Plain-text document sources:
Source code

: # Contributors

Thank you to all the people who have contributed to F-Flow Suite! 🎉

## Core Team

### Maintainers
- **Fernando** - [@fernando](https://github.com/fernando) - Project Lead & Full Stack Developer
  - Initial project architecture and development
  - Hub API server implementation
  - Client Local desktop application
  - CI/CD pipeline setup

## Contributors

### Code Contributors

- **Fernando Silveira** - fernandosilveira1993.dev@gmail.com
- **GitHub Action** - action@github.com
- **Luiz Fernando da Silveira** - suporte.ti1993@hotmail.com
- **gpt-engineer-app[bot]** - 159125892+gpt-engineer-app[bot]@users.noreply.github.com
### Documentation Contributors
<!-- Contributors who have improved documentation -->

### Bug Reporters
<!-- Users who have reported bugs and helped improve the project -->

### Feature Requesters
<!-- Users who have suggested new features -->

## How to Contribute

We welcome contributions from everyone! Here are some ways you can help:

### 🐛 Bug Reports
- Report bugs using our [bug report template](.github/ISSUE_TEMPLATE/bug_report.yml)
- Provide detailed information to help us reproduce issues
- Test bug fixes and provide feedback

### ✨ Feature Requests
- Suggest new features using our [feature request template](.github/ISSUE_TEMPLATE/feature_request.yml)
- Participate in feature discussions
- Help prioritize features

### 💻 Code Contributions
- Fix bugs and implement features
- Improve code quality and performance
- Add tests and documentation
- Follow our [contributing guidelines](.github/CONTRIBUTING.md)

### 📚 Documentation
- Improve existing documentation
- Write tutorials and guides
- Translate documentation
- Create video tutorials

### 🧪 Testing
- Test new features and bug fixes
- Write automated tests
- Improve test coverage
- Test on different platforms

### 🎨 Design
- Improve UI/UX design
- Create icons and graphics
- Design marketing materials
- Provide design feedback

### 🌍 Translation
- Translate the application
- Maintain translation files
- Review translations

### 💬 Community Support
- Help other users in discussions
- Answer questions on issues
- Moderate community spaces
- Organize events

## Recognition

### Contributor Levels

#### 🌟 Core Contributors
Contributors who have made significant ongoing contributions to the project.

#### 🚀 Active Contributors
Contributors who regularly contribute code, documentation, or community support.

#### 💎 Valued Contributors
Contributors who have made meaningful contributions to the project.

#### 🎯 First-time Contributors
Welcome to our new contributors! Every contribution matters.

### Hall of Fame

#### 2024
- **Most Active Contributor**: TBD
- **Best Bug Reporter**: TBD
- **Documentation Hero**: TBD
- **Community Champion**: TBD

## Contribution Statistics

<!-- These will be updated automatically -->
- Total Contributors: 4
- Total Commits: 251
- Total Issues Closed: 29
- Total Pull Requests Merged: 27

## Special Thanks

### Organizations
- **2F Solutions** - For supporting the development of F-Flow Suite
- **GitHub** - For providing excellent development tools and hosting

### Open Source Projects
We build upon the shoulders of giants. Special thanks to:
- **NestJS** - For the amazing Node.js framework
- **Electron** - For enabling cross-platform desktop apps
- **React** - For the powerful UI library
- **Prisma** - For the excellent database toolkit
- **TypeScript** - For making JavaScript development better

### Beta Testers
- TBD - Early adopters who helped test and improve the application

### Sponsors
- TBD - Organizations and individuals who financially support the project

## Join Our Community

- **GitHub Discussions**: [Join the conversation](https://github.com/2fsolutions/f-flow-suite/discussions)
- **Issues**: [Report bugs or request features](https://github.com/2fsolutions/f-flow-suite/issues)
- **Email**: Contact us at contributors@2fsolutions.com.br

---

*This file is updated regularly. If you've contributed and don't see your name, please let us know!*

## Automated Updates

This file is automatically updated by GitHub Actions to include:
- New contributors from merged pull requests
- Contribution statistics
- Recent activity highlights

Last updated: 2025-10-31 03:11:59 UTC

* * *

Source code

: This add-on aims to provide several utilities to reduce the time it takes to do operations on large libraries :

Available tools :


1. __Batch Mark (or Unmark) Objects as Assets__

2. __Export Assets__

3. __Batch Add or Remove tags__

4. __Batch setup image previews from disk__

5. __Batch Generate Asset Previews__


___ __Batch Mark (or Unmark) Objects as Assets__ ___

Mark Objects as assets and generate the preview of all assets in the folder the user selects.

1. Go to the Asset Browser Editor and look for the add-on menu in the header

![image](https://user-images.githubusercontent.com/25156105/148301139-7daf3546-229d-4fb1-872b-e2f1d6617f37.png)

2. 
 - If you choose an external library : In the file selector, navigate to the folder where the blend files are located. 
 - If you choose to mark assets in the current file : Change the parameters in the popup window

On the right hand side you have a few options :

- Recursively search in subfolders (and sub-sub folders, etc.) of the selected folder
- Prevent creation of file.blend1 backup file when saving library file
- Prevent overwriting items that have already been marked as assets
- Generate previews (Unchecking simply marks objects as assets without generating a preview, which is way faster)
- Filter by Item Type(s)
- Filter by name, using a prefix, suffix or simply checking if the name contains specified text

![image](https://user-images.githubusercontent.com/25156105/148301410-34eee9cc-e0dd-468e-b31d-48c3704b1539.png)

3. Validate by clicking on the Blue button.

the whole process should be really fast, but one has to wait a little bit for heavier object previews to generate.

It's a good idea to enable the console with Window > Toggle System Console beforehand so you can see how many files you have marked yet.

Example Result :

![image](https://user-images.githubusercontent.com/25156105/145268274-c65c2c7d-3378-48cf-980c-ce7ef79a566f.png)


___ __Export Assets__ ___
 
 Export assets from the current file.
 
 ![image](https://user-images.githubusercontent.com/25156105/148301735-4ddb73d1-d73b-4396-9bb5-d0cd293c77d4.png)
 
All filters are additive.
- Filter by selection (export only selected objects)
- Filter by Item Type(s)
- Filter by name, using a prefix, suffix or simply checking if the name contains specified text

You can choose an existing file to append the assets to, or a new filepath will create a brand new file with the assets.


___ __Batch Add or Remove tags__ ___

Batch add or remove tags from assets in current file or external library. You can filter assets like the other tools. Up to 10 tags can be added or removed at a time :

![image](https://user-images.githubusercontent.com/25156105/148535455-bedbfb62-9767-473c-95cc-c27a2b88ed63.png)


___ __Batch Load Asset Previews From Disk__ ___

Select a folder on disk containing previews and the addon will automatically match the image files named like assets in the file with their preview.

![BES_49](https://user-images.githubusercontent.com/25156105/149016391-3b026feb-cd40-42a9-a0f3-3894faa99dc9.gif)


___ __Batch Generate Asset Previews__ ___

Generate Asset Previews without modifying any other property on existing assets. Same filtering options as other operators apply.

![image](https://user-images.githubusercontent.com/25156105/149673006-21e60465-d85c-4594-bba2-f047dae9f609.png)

• **Assigned task**: Both the line containing "3. __Batch Add or Remove tags__" and the line containing "Mark Objects as" belong in the answer. Print them and every line above that falls between them exactly, and no others.

• **Output**:
3. __Batch Add or Remove tags__

4. __Batch setup image previews from disk__

5. __Batch Generate Asset Previews__


___ __Batch Mark (or Unmark) Objects as Assets__ ___

Mark Objects as assets and generate the preview of all assets in the folder the user selects.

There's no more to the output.